Trading Notes for Today, December 12th

Interesting twist of events with the budget approved in committee and the head to a vote as soon as today, investors worried it would be more ammunition for the Fed to cut stimulus… and stocks sold lower. This is a clear indication that any December cut is not priced in and the adjustments are being made. How big will the adjustments be? That is not clear at this point, but today should give more insight on the subject. The indexes remain in their present uptrend despite the selling on Wednesday, but it remains a work in progress and we will take it one day at a time. We will focus on the short term trend and take what the market gives. If you have specific questions on any posts please forward them directly to

Sectors to Watch:

  1. S&P 500 index moved back below the 1800 level and showed higher volume on the selling Wednesday. Can it hold support at 1775 mark or does it move lower? The fear factor is in play and will determine the near term outcome. Is this a short set up for the index? Technically, yes. How much downside is the primary question and the risk of the trade is worth evaluating.
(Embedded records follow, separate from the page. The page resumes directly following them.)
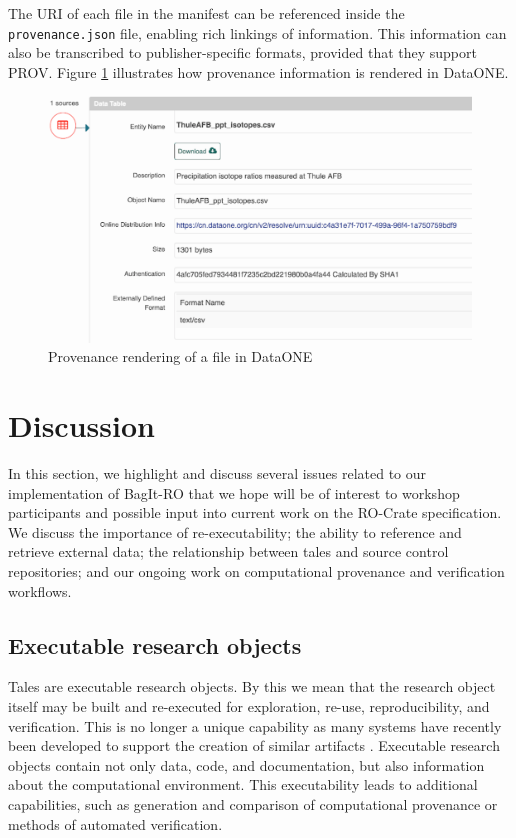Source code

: \documentclass[conference]{IEEEtran}
\begin{document}
The URI of each file in the manifest can be referenced inside the
\texttt{provenance.json} file, enabling rich linkings of
information. This information can also be transcribed to
publisher-specific formats, provided that they support PROV. Figure
\ref{prov-fig} illustrates how provenance information is rendered in
DataONE.

\begin{figure}
\centering
\includegraphics[scale=0.4]{images/dataone-prov.png}
\caption{Provenance rendering of a file in DataONE}
\label{prov-fig}
\end{figure}


\section{Discussion} \label{discussion}

In this section, we highlight and discuss several issues related to our implementation of BagIt-RO that we hope will be of interest to workshop participants and possible input into current work on the RO-Crate specification. We discuss the importance of re-executability; the ability to reference and retrieve external data; the relationship between tales and source control repositories; and our ongoing work on computational provenance and verification workflows.

\subsection{Executable research objects}
Tales are executable research objects. By this we mean that the
research object itself may be built and re-executed for exploration,
re-use, reproducibility, and verification. This is no longer  a unique capability as many systems have recently been developed to support the creation of similar artifacts \cite{Chirigati2016, Binder2018, Yuan2018}. Executable research objects contain not only data, code, and documentation, but also information about the computational environment. This executability leads to additional capabilities, such as generation and comparison of computational provenance or methods of automated verification.
\end{document}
Watching SDS at $32.20 entry.
  2. NASDAQ remains in the uptrend, but a move below 4000 opens a downside trade opportunity as well. The FOMC meeting could be the catalyst regardless of the amount if the speculation continues to grow. The short and long term trend is up, but the micro term selling could accelrate for a trade and we have to watch how it plays out.
  3. Small Caps (IWM) tested lower on Tuesday dropping 0.9% to lead the major indexes on the downside. We referenced support at $111.30 as first level followed by $110.50, but a break of the 50 DMA would be an exit signal for any short term (3-9 months) positions. It went through all three and opens the downside first and leadership by the small caps is a big negative from my view heading into year end and the new year.
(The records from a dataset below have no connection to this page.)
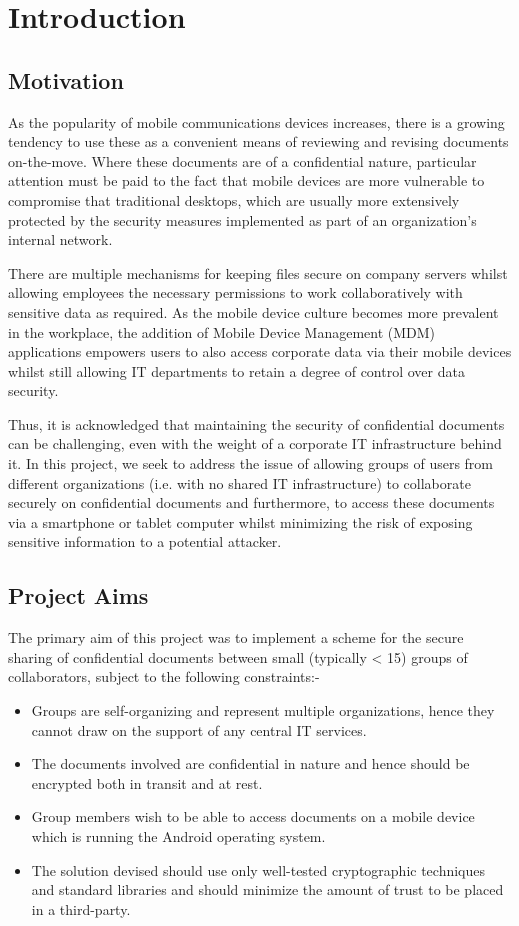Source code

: 
\chapter{Introduction}
\label{cha:introduction}
\section{Motivation}
\label{sec:motivation}
As the popularity of mobile communications devices increases, there is a growing tendency to use these as a convenient means of reviewing and revising documents on-the-move. Where these documents are of a confidential nature, particular attention must be paid to the fact that mobile devices are more vulnerable to compromise that traditional desktops, which are usually more extensively protected by the security measures implemented as part of an organization's internal network. 

There are multiple mechanisms for keeping files secure on company servers whilst allowing employees the necessary permissions to work collaboratively with sensitive data as required.  As the mobile device culture becomes more prevalent in the workplace, the addition of Mobile Device Management (MDM) applications empowers users to also access corporate data via their mobile devices whilst still allowing IT departments to retain a degree of control over data security.  

Thus, it is acknowledged that maintaining the security of confidential documents can be challenging, even with the weight of a corporate IT infrastructure behind it.  In this project, we seek to address the issue of allowing groups of users from different organizations (i.e. with no shared IT infrastructure) to collaborate securely on confidential documents and furthermore, to access these documents via a smartphone or tablet computer whilst minimizing the risk of exposing sensitive information to a potential attacker.


\section{Project Aims}
\label{sec:aims}
The primary aim of this project was to implement a scheme for the secure sharing of confidential documents between small (typically < 15) groups of collaborators, subject to the following constraints:-
\begin{itemize}
\item Groups are self-organizing and represent multiple organizations, hence they cannot draw on the support of any central IT services.
\item The documents involved are confidential in nature and hence should be encrypted both in transit and at rest.
\item Group members wish to be able to access documents on a mobile device which is running the Android operating system.
\item The solution devised should use only well-tested cryptographic techniques and standard libraries and should minimize the amount of trust to be placed in a third-party.
\end{itemize}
  4. Semiconductors (SOXX) gapped higher at the open Friday and hit the entry point on the upside. Got the confirmation move on Monday, but Wednesday erased all of that and gave up the gains. Watch today for downside follow through or bounce. Adjust your stops and protect the against the rising fear factor.
  5. Financials (XLF) gave up their gains as well moving back to $21.1o support. The regulations being put in place aren’t helping either and we are near out stops on current positions. The approval on Tuesday of the new Volker rules hasn’t helped the outlook.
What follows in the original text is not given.